What I'm going to show you here is what's called a continuous intranasal
osteotomy. This is also known as a micro osteotomy and what you see is the
lateral osteotomy in a high to low fashion. Now the important thing to see
is that my assistant is using a hammer to do a tap tap, tap tap, tap tap,
hit on my osteotome which I'm' holding with my right hand. As I'm precisely
guiding it on the right side, the left hand is actually feeling the tip of
the osteotome and where it's going. You can see just how quickly and how
precisely the bone was cut and the left nasal bone was narrowed. That's how
simple it is.

On the other side the same thing again. My right hand is holding the
osteotome, my assistant is tapping when I asked him too and my left hand is
feeling and guiding it. Again this is called a micro osteotomy because it's
a small osteotome. It's going to not tear through a lot of tissue. It's
going to cut the bone precisely the way I want it too, and it's going to
narrow the nasal bones exactly as I want it too.

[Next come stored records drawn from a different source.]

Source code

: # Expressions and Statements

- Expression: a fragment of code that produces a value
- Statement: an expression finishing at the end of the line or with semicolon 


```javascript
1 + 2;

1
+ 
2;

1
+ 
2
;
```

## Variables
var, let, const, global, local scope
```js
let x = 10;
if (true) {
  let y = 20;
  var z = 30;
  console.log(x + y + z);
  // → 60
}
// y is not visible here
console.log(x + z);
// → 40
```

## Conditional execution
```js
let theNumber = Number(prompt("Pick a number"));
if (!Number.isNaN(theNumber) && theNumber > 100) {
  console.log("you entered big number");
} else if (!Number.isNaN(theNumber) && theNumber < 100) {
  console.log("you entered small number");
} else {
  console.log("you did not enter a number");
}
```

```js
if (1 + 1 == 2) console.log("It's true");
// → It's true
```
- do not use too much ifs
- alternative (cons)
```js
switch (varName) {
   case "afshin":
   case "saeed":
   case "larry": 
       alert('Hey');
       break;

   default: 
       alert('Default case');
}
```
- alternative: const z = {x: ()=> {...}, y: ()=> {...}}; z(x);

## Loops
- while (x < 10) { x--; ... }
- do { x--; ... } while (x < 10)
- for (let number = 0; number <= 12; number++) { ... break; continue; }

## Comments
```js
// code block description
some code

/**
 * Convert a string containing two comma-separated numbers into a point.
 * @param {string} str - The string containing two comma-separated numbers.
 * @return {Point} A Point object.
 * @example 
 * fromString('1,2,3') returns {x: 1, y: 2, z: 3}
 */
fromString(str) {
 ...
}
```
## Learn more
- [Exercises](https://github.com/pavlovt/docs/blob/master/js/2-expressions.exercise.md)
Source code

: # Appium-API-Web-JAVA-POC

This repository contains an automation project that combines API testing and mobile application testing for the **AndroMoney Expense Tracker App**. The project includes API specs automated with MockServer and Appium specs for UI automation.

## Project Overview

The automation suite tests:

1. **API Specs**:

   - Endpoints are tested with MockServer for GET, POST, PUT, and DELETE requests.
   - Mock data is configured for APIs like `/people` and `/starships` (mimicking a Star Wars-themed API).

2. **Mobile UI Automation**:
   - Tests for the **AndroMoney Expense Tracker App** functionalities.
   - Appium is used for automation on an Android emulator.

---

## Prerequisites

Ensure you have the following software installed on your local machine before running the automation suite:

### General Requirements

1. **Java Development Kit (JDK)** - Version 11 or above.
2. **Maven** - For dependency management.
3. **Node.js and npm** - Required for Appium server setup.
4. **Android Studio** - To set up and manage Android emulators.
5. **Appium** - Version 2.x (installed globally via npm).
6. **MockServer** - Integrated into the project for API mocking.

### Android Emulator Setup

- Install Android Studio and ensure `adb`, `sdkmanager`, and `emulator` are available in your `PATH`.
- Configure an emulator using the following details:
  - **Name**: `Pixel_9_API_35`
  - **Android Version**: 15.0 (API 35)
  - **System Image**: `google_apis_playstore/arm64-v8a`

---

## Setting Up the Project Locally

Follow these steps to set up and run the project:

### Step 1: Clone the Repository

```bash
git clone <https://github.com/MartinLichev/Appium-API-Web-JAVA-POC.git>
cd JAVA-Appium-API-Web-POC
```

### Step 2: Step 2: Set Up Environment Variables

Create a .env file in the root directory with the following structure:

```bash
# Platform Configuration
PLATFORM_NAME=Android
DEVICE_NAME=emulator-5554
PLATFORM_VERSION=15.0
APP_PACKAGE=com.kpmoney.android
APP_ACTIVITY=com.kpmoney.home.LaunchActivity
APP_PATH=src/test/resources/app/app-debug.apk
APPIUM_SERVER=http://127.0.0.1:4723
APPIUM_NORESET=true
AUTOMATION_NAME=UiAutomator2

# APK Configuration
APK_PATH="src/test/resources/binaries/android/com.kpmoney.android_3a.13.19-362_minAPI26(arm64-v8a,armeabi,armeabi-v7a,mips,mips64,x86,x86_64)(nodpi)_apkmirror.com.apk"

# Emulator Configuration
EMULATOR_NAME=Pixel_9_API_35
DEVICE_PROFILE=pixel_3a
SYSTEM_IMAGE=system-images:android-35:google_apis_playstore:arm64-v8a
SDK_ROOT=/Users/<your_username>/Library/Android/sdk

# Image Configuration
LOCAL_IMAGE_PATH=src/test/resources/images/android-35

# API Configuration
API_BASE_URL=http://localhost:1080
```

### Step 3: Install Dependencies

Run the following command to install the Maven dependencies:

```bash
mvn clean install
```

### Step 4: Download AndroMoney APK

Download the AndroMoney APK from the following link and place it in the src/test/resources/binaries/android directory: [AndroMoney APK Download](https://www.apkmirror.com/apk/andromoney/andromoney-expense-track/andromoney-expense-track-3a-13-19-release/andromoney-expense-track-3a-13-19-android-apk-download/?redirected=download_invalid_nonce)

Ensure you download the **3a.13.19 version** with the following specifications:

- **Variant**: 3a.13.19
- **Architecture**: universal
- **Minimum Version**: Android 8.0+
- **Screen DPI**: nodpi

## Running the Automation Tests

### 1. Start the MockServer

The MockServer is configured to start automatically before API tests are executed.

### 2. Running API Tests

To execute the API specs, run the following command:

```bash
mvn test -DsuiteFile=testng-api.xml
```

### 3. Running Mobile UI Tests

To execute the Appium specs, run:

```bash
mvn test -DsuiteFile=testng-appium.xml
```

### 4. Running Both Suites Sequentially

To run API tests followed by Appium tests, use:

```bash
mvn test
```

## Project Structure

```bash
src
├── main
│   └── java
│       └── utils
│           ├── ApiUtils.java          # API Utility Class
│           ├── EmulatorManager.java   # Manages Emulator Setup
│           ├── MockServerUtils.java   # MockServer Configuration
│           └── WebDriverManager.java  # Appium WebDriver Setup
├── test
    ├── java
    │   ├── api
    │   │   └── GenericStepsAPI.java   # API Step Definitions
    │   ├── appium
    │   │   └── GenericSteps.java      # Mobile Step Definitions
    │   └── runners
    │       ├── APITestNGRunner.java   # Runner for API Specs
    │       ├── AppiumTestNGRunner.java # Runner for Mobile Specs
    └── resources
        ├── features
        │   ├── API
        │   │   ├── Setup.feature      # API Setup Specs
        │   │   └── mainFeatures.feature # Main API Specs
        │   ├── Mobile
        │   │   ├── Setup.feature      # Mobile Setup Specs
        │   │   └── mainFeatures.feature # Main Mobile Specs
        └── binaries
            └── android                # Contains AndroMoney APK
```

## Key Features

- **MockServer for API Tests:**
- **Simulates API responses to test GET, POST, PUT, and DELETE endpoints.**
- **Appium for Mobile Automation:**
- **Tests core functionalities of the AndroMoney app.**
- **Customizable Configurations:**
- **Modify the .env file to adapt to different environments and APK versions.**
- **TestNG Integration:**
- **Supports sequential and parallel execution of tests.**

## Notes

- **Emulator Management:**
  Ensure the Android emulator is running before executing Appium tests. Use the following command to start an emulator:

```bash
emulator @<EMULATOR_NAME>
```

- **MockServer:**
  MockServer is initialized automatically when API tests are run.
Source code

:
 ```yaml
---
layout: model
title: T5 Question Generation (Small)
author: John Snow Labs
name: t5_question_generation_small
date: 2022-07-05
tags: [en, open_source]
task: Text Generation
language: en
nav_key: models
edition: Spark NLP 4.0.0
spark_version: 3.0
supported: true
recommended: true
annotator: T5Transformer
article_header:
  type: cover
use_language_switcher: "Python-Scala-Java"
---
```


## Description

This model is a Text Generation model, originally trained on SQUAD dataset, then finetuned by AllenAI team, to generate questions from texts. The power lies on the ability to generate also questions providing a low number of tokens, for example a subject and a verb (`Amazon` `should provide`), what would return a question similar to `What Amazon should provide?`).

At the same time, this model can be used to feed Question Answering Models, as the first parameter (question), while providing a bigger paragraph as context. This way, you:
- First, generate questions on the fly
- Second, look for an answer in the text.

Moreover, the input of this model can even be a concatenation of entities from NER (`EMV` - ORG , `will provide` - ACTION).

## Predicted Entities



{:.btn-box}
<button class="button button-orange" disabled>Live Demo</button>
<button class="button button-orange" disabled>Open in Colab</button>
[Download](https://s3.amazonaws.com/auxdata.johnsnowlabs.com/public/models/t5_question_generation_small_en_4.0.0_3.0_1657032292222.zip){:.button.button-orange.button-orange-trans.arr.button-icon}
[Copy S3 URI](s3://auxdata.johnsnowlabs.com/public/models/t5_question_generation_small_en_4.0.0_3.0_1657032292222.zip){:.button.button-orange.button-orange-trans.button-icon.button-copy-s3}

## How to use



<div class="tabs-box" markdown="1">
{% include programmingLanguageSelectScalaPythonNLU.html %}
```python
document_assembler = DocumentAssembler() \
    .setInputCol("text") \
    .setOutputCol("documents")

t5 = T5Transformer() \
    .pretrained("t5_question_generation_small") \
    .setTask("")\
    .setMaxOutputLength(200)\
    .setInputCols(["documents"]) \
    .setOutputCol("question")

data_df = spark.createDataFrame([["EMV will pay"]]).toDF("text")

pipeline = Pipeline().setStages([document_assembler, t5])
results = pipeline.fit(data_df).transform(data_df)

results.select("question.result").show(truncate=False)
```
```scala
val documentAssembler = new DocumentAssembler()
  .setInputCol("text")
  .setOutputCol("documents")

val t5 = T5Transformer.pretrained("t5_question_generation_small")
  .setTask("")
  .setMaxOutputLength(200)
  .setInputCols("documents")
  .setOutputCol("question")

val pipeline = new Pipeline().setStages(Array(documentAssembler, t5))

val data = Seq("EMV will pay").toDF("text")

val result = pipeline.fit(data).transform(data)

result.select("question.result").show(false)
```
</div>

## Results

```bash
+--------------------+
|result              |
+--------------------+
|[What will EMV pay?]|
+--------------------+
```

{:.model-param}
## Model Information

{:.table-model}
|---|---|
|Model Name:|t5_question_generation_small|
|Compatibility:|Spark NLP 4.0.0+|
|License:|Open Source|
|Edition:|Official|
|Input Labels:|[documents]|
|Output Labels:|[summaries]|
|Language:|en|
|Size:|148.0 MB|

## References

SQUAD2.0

That's how quick it is, that's how simple it is, when you do this all the
time. Now a lot of surgeons actually avoid doing osteotomy's. A lot of
patient's talk their surgeons out of doing osteotomies and then you end up
with things like open mute deformities, various other deformities.

Now what I'm removing are two small packing's that I had during the
surgery. These get removed because I don't want blood dripping down the
back of their throat and they come out. I do not routinely pack the nose
after surgery and that makes it much more comfortable for my patients.

What I'm going to show you now in my right hand is the small micro-
osteotome that I have and the left hand an osteotome that a lot of surgeons
typically use and you can see the smaller osteotome creates less damage and
trauma. Now what you notice is I'm going to take my rasp or files back
because when you do osteotomies a lot of times small edges of the bone
raise up and you just have to simply rasp it down very meticulously very
carefully to recreate a nice dorsal or bridge profile.

This rasping is the same way that it was done in video number four. Where I
go from courser rasp to finer ones but here since I've pretty much brought
the bone down to the level that I wanted too, I'm starting with the rasp
that are not as course as before.

You see fine filling and then what I'm going to show you is that I'm going
to flip my rasp over and remove any small remnants of bone or cartilage
that may be left behind because if you don't remove these they can leave
little small nod gels and you can see that. Their out and I don't have to
worry about then. Throughout the procedure I will do this and also irrigate
the nose. Now you can see how nice and narrow and straight the nose is.

Doctor POV: Open Rhinoplasty (Part 5)

In order to narrow the nasal bones, Dr. Shervin Naderi walks us through the process of gently breaking it and allowing the shape to be altered. He then internally files the dorsal bone to eliminate the humped silhouette.